どのような制約の仕方があるのかは、関数のヘルプ記事に詳しいが、要点を述べると以下のようになる。

latent variableの数をzDimensionで指定する。この意味は特に難しいことはない。

$\Phi_x,\Phi_y$の制約を"identical isotropic", "isotropic", "diagonal" , "full"の4通りで指定して実行し、その結果の$\Phi$を図示し、イメージを掴むことにする。

$\Phi_x$の場合
```{r}
m.c <- c("identical isotropic","isotropic","diagonal","full")

```{r}
par(mfrow=c(2,2))
for(i in 1:length(m.c)){
  tmp.out <- fit.dependency.model(Xm, Ym,zDimension=NULL,matched=FALSE,marginalCovariances=m.c[i])
  image(tmp.out@phi$X,main=m.c[i])
}
par(mfcol=c(1,1))
```

$\Phi_y$の場合

```{r}
par(mfrow=c(2,2))
for(i in 1:length(m.c)){
  tmp.out <- fit.dependency.model(Xm, Ym,zDimension=NULL,matched=FALSE,marginalCovariances=m.c[i])
  image(tmp.out@phi$Y,main=m.c[i])
}
par(mfcol=c(1,1))
```

$\Phi_x,\Phi_y$を連結した場合

```{r}
par(mfrow=c(2,2))
for(i in 1:length(m.c)){
  tmp.out <- fit.dependency.model(Xm, Ym,zDimension=NULL,matched=FALSE,marginalCovariances=m.c[i])
  if(i<4){
    image(tmp.out@phi$total,main=m.c[i])
  }else{
    tmp.mat <- matrix(0,nrow(tmp.out@phi$X)+nrow(tmp.out@phi$Y),ncol(tmp.out@phi$X)+ncol(tmp.out@phi$Y))
    tmp.mat[1:nrow(tmp.out@phi$X),1:ncol(tmp.out@phi$X)] <- tmp.out@phi$X
    tmp.mat[(nrow(tmp.out@phi$X)+1):nrow(tmp.mat),(ncol(tmp.out@phi$X)+1):ncol(tmp.mat)]
    image(tmp.mat,main=m.c[i])
  }
}
par(mfcol=c(1,1))
```

# 発展

## dual-PCAとGP-LVM

basic-PCAとその応用として、カーネルPCA、欠測値対応PCA、latent variable-PCAについて、それぞれ、Rでの実装を確認した。

これらの強みは、優れた計算ライブラリがある線形代数計算を使えることである。


これらを組み合わせることで、さらに複雑なモデルに基づいてデータを解釈することもできる。

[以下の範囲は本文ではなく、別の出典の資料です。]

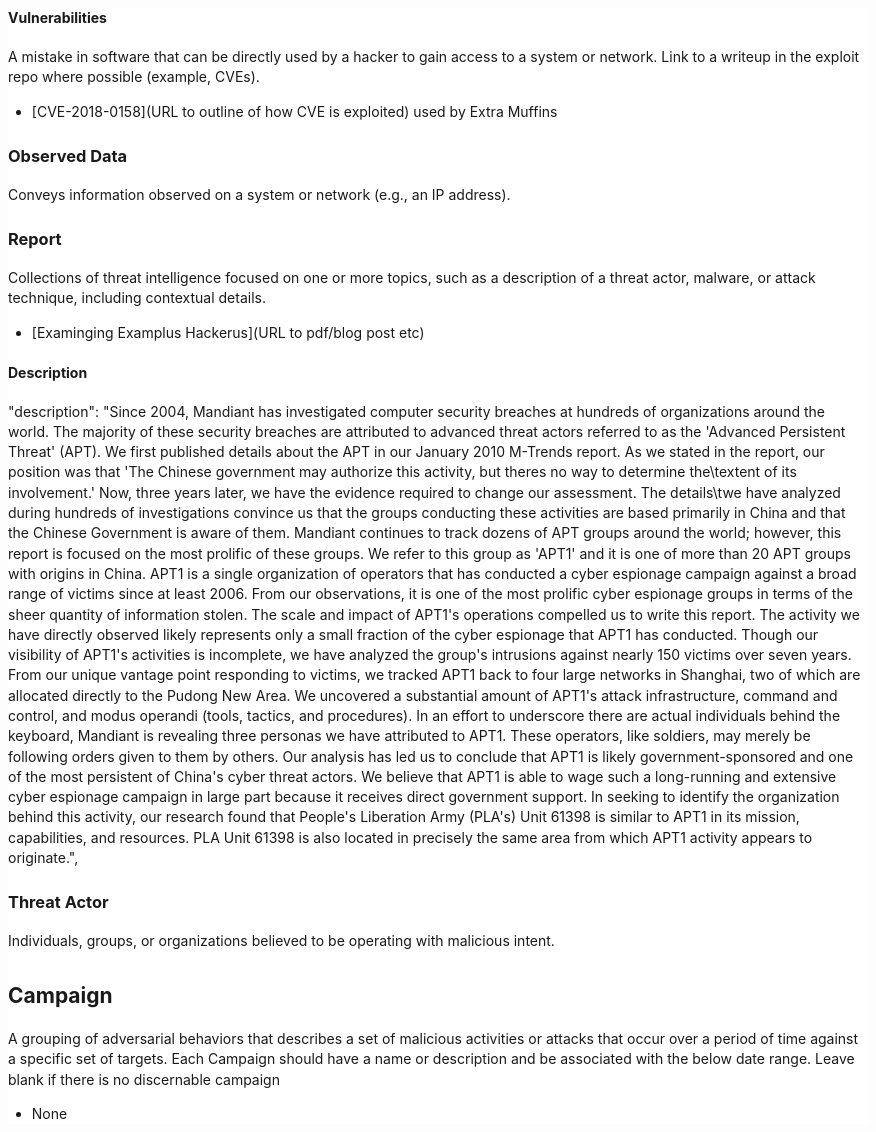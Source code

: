 #### Vulnerabilities
A mistake in software that can be directly used by a hacker to gain access to a system or network. Link to a writeup in the exploit repo where possible (example, CVEs).
* [CVE-2018-0158](URL to outline of how CVE is exploited) used by Extra Muffins

### Observed Data
Conveys information observed on a system or network (e.g., an IP address).

### Report 
Collections of threat intelligence focused on one or more topics, such as a description of a threat actor, malware, or attack technique, including contextual details.
* [Examinging Examplus Hackerus](URL to pdf/blog post etc)

#### Description
"description": "Since 2004, Mandiant has investigated computer security breaches at hundreds of organizations around the world. The majority of these security breaches are attributed to advanced threat actors referred to as the 'Advanced Persistent Threat' (APT). We first published details about the APT in our January 2010 M-Trends report. As we stated in the report, our position was that 'The Chinese government may authorize this activity, but theres no way to determine the\textent of its involvement.' Now, three years later, we have the evidence required to change our assessment. The details\twe have analyzed during hundreds of investigations convince us that the groups conducting these activities are based primarily in China and that the Chinese Government is aware of them. Mandiant continues to track dozens of APT groups around the world; however, this report is focused on the most prolific of these groups. We refer to this group as 'APT1' and it is one of more than 20 APT groups with origins in China. APT1 is a single organization of operators that has conducted a cyber espionage campaign against a broad range of victims since at least 2006. From our observations, it is one of the most prolific cyber espionage groups in terms of the sheer quantity of information stolen. The scale and impact of APT1's operations compelled us to write this report. The activity we have directly observed likely represents only a small fraction of the cyber espionage that APT1 has conducted. Though our visibility of APT1's activities is incomplete, we have analyzed the group's intrusions against nearly 150 victims over seven years. From our unique vantage point responding to victims, we tracked APT1 back to four large networks in Shanghai, two of which are allocated directly to the Pudong New Area. We uncovered a substantial amount of APT1's attack infrastructure, command and control, and modus operandi (tools, tactics, and procedures). In an effort to underscore there are actual individuals behind the keyboard, Mandiant is revealing three personas we have attributed to APT1. These operators, like soldiers, may merely be following orders given to them by others. Our analysis has led us to conclude that APT1 is likely government-sponsored and one of the most persistent of China's cyber threat actors. We believe that APT1 is able to wage such a long-running and extensive cyber espionage campaign in large part because it receives direct government support. In seeking to identify the organization behind this activity, our research found that People's Liberation Army (PLA's) Unit 61398 is similar to APT1 in its mission, capabilities, and resources. PLA Unit 61398 is also located in precisely the same area from which APT1 activity appears to originate.",

### Threat Actor 
Individuals, groups, or organizations believed to be operating with malicious intent.

## Campaign 
A grouping of adversarial behaviors that describes a set of malicious activities or attacks that occur over a period of time against a specific set of targets. Each Campaign should have a name or description and be associated with the below date range. Leave blank if there is no discernable campaign
* None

たとえば、latent variableモデルを使いながらカーネルトリックを導入して非線形な評価をする手法であるGP-LVM(Gaussian Process-Latent Variable Model)などがその例である。

その手法では、latent variable-PCAでlatent variableの行列zと、それを観測変数の行列に結びつける行列Wとについて、線形代数計算をしているが、その線形代数処理の解釈を工夫することで、$K=MM^T$のような内積型の行列を取扱い対象とし、その固有値分解へと問題を変化させることができる。
そのような変形をlatent variable-PCAの一つであるprobabilistic-PCAに施したのがprobabilistic dual-PCAである。

さらに、probabilistic dual-PCAの内積行列にカーネル・関数を結びつけることで、probabilisitc dual-PCAの(そして結果的にlatent variable-PCAの一つであるprobabilistic-PCAの)非線形版を構成することが可能である。

これがGP-LVMである。

ただし、GP-LVMに至るにあたって、dual化での変形とカーネル関数の導入との2ステップを踏んだ結果、計算は単純な固有値分解に帰着されないので、固有値分解を絡めた最適化問題へと変化している点で、basic-PCAからの単純な発展とは言い切れない手法ではある。